Cryptocurrencies are surging back as Bitcoin and others recover from this summer’s drastic correction. However, many blockchain projects are concerned over recent developments that might be more consequential than miner migrations and overheated markets.
An organization known as the Financial Action Task Force issued sweeping guidelines on the regulation of what it calls “virtual assets and virtual asset service providers.” These are expected to inform hard laws as they are implemented across jurisdictions by October 2021. The international community will then enforce these laws by labeling non-compliant countries, organizations, and individuals as “high-risk.”

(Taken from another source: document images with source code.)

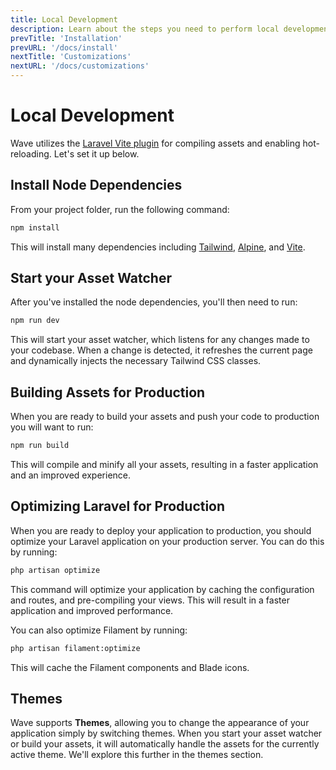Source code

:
 ```yaml
---
title: Local Development
description: Learn about the steps you need to perform local development on your app
prevTitle: 'Installation'
prevURL: '/docs/install'
nextTitle: 'Customizations'
nextURL: '/docs/customizations'
---
```


# Local Development

Wave utilizes the <a href="https://laravel.com/docs/vite" target="_blank">Laravel Vite plugin</a> for compiling assets and enabling hot-reloading. Let's set it up below.

## Install Node Dependencies

From your project folder, run the following command:

<include src="docs/filename-top.html"></include><include src="docs/file-buttons.html" file="none"></include>
```bash
npm install
```
</div>

This will install many dependencies including <a href="https://tailwindcss.com" target="_blank">Tailwind</a>, <a href="https://alpinejs.dev" target="_blank">Alpine</a>, and <a href="https://vite.dev" target="_blank">Vite</a>.

## Start your Asset Watcher

After you've installed the node dependencies, you'll then need to run:

<include src="docs/filename-top.html"></include><include src="docs/file-buttons.html" file="none"></include>
```bash
npm run dev
```
</div>

This will start your asset watcher, which listens for any changes made to your codebase. When a change is detected, it refreshes the current page and dynamically injects the necessary Tailwind CSS classes.

## Building Assets for Production

When you are ready to build your assets and push your code to production you will want to run:

<include src="docs/filename-top.html"></include><include src="docs/file-buttons.html" file="none"></include>
```bash
npm run build
```
</div>

This will compile and minify all your assets, resulting in a faster application and an improved experience.

## Optimizing Laravel for Production

When you are ready to deploy your application to production, you should optimize your Laravel application on your production server. You can do this by running:

<include src="docs/filename-top.html"></include><include src="docs/file-buttons.html" file="none"></include>
```bash
php artisan optimize
```
</div>

This command will optimize your application by caching the configuration and routes, and pre-compiling your views. This will result in a faster application and improved performance.

You can also optimize Filament by running:

<include src="docs/filename-top.html"></include><include src="docs/file-buttons.html" file="none"></include>
```bash
php artisan filament:optimize
```

This will cache the Filament components and Blade icons.

## Themes

Wave supports **Themes**, allowing you to change the appearance of your application simply by switching themes. When you start your asset watcher or build your assets, it will automatically handle the assets for the currently active theme. We'll explore this further in the themes section.
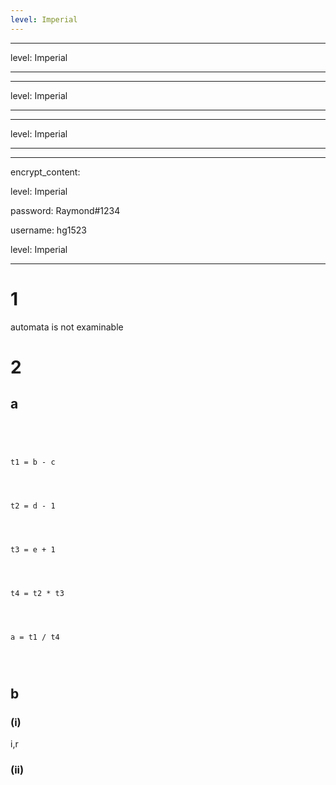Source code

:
 ```yaml
---
level: Imperial
---
```

---
level: Imperial
---
---
level: Imperial
---
---
level: Imperial
---
---
encrypt_content:
  level: Imperial
  password: Raymond#1234
  username: hg1523
level: Imperial
---
# 1
automata is not examinable

# 2
## a
```
t1 = b - c
t2 = d - 1
t3 = e + 1
t4 = t2 * t3
a = t1 / t4
```

## b
### (i)
i,r
### (ii)
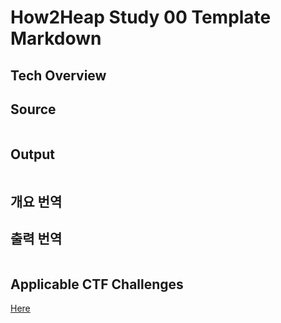 # How2Heap Study 00 Template Markdown

## Tech Overview



## Source

```c

```

## Output

```

```

## 개요 번역



## 출력 번역

```

```

## Applicable CTF Challenges

[Here]()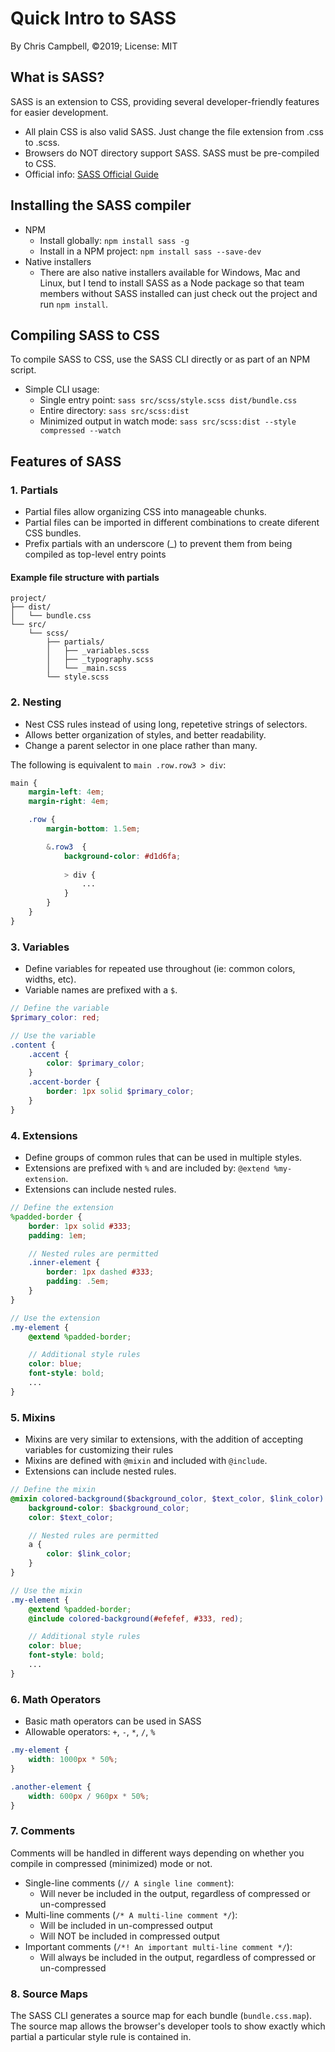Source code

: # Quick Intro to SASS

By Chris Campbell, &copy;2019; License: MIT

## What is SASS?

SASS is an extension to CSS, providing several developer-friendly features for easier development.
* All plain CSS is also valid SASS.  Just change the file extension from .css to .scss.
* Browsers do NOT directory support SASS. SASS must be pre-compiled to CSS.
* Official info: [SASS Official Guide](https://sass-lang.com/guide)

## Installing the SASS compiler

* NPM
	* Install globally: `npm install sass -g`
	* Install in a NPM project: `npm install sass --save-dev`
* Native installers
	* There are also native installers available for Windows, Mac and Linux, but I tend to install SASS as a Node package so that team members without SASS installed can just check out the project and run `npm install`.

## Compiling SASS to CSS
To compile SASS to CSS, use the SASS CLI directly or as part of an NPM script.
* Simple CLI usage:
	* Single entry point: `sass src/scss/style.scss dist/bundle.css`
	* Entire directory: `sass src/scss:dist`
	* Minimized output in watch mode:  `sass src/scss:dist --style compressed --watch`

## Features of SASS

### 1. Partials

* Partial files allow organizing CSS into manageable chunks.
* Partial files can be imported in different combinations to create diferent CSS bundles.
* Prefix partials with an underscore (_) to prevent them from being compiled as top-level entry points

#### Example file structure with partials
```
project/
├── dist/
│   └── bundle.css
└── src/
    └── scss/
        ├── partials/
        │   ├── _variables.scss
        │   ├── _typography.scss
        │   └── _main.scss
        └── style.scss
```   

### 2. Nesting

* Nest CSS rules instead of using long, repetetive strings of selectors.
* Allows better organization of styles, and better readability.
* Change a parent selector in one place rather than many.

The following is equivalent to `main .row.row3 > div`:

```scss
main {
	margin-left: 4em;
	margin-right: 4em;

	.row {
		margin-bottom: 1.5em;

		&.row3  {
			background-color: #d1d6fa;
			
			> div {
				...
			}
		}
	}
}
```

### 3. Variables

* Define variables for repeated use throughout (ie: common colors, widths, etc).
* Variable names are prefixed with a `$`.

```scss
// Define the variable
$primary_color: red;

// Use the variable
.content {
	.accent {
		color: $primary_color;
	}
	.accent-border {
		border: 1px solid $primary_color;
	}
}
```

### 4. Extensions

* Define groups of common rules that can be used in multiple styles.
* Extensions are prefixed with `%` and are included by: `@extend %my-extension`.
* Extensions can include nested rules.

```scss
// Define the extension
%padded-border {
	border: 1px solid #333;
	padding: 1em;

	// Nested rules are permitted
	.inner-element {
		border: 1px dashed #333;
		padding: .5em;
	}
}

// Use the extension
.my-element {
	@extend %padded-border;

	// Additional style rules
	color: blue;
	font-style: bold;
	...
}
```

### 5. Mixins

* Mixins are very similar to extensions, with the addition of accepting variables for customizing their rules
* Mixins are defined with `@mixin` and included with `@include`.
* Extensions can include nested rules.

```scss
// Define the mixin
@mixin colored-background($background_color, $text_color, $link_color) {
	background-color: $background_color;
	color: $text_color;

	// Nested rules are permitted
	a {
		color: $link_color;
	}
}

// Use the mixin
.my-element {
	@extend %padded-border;
	@include colored-background(#efefef, #333, red);

	// Additional style rules
	color: blue;
	font-style: bold;
	...
}
```

### 6. Math Operators

* Basic math operators can be used in SASS
* Allowable operators: `+`, `-`, `*`, `/`, `%`

```scss
.my-element {
	width: 1000px * 50%;
}

.another-element {
	width: 600px / 960px * 50%;
}
```

### 7. Comments

Comments will be handled in different ways depending on whether you compile in compressed (minimized) mode or not.

* Single-line comments (`// A single line comment`):
	* Will never be included in the output, regardless of compressed or un-compressed
* Multi-line comments (`/* A multi-line comment */`):
	* Will be included in un-compressed output
	* Will NOT be included in compressed output
* Important comments (`/*! An important multi-line comment */`):
	* Will always be included in the output, regardless of compressed or un-compressed

### 8. Source Maps

The SASS CLI generates a source map for each bundle (`bundle.css.map`).  The source map allows the browser's developer tools to show exactly which partial a particular style rule is contained in.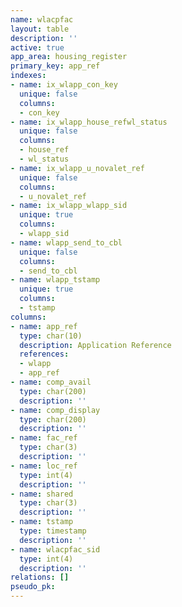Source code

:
 ```yaml
---
name: wlacpfac
layout: table
description: ''
active: true
app_area: housing_register
primary_key: app_ref
indexes:
- name: ix_wlapp_con_key
  unique: false
  columns:
  - con_key
- name: ix_wlapp_house_refwl_status
  unique: false
  columns:
  - house_ref
  - wl_status
- name: ix_wlapp_u_novalet_ref
  unique: false
  columns:
  - u_novalet_ref
- name: ix_wlapp_wlapp_sid
  unique: true
  columns:
  - wlapp_sid
- name: wlapp_send_to_cbl
  unique: false
  columns:
  - send_to_cbl
- name: wlapp_tstamp
  unique: true
  columns:
  - tstamp
columns:
- name: app_ref
  type: char(10)
  description: Application Reference
  references:
  - wlapp
  - app_ref
- name: comp_avail
  type: char(200)
  description: ''
- name: comp_display
  type: char(200)
  description: ''
- name: fac_ref
  type: char(3)
  description: ''
- name: loc_ref
  type: int(4)
  description: ''
- name: shared
  type: char(3)
  description: ''
- name: tstamp
  type: timestamp
  description: ''
- name: wlacpfac_sid
  type: int(4)
  description: ''
relations: []
pseudo_pk: 
---
```


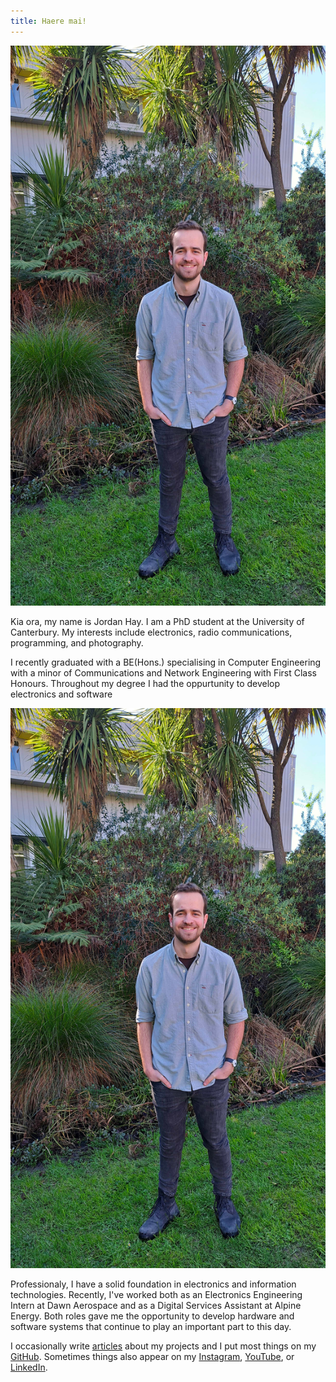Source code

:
 ```yaml
---
title: Haere mai!
---
```


<link rel="stylesheet" type="text/css" href="css/index.css" />
<link rel="stylesheet" type="text/css" href="css/bee.css" />

<!-- <section id="pepeha">
    <p>I tipu ake ahau ki te tāwharau o Tarahaoa</p>
    <p>Ko Waitaki te awa</p>
    <p>Nō Te Tihi-o-Maru ahau</p>
    <p>Kei Ōtautahi ahau e noho ana</p>
    <p>Ko Waitaha te Whare Wānanga</p>
    <p>Ko Hay te whanau</p>
    <p>Ko Jordan tōku ingoa</p>
    <p>No reira, tēnā koutou, tēnā koutou, tēnā koutou katoa</p>
</section> -->

<img src="img/jordan.jpg" id="aside-profile" alt="Jordan stood in front of ECE wing at UC." />

<section id="introduction">
    <p>
        Kia ora, my name is Jordan Hay. I am a PhD student at the University of Canterbury. My 
        interests include electronics, radio communications, programming, and photography.
    </p>
    <p>
        I recently graduated with a BE(Hons.) specialising in Computer Engineering with a minor of 
        Communications and Network Engineering with First Class Honours. Throughout my degree I had
        the oppurtunity to develop electronics and software 
    </p>
    <img src="img/jordan.jpg" id="inline-profile" alt="Jordan stood in front of ECE wing at UC." />
    <p>
        Professionaly, I have a solid foundation in electronics and information technologies. 
        Recently, I've worked both as an Electronics Engineering Intern at Dawn Aerospace and as a 
        Digital Services Assistant at Alpine Energy. Both roles gave me the opportunity to develop
        hardware and software systems that continue to play an important part to this day.
    </p>
    <p>
        I occasionally write <a href="/articles">articles</a> about my projects and I put most 
        things on my <a href="https://github.com/JHay0112" target="_blank">GitHub</a>. Sometimes 
        things also appear on my 
        <a href="https://www.instagram.com/jordanhayphotos/" target="_blank">Instagram</a>,
        <a href="https://www.youtube.com/channel/UCGUPz4yMrsQyk95Z8ZwtMog" target="_blank">YouTube</a>,
        or <a href="https://www.linkedin.com/in/JHay0112/" target="_blank">LinkedIn</a>.
    </p>
</section>

<script src="js/bee.js"></script>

This presents serious legal and financial challenges for many startups in the blockchain and cryptocurrency industry, especially those focused on decentralizing financial services. Most of these are now considered to be “virtual asset service providers” according to the official definition of the term.
“Any natural or legal person who is not covered elsewhere under GVA’s recommendations, and as a business conducts one or more of the following activities or operations for or on behalf of another natural or legal person:
I. exchange between virtual assets and fiat currencies;
II. exchange between one or more forms of virtual assets;
III. transfer of virtual assets (In this context of virtual assets, transfer means to conduct a transaction on behalf of another natural or legal person that moves a virtual asset from one virtual asset address or account to another.);
IV. safekeeping and/or administration of virtual assets or instruments enabling control over virtual assets; and
V. participation in and provision of financial services related to an issuer’s offer and/or sale of a virtual asset.” (GVA, p18)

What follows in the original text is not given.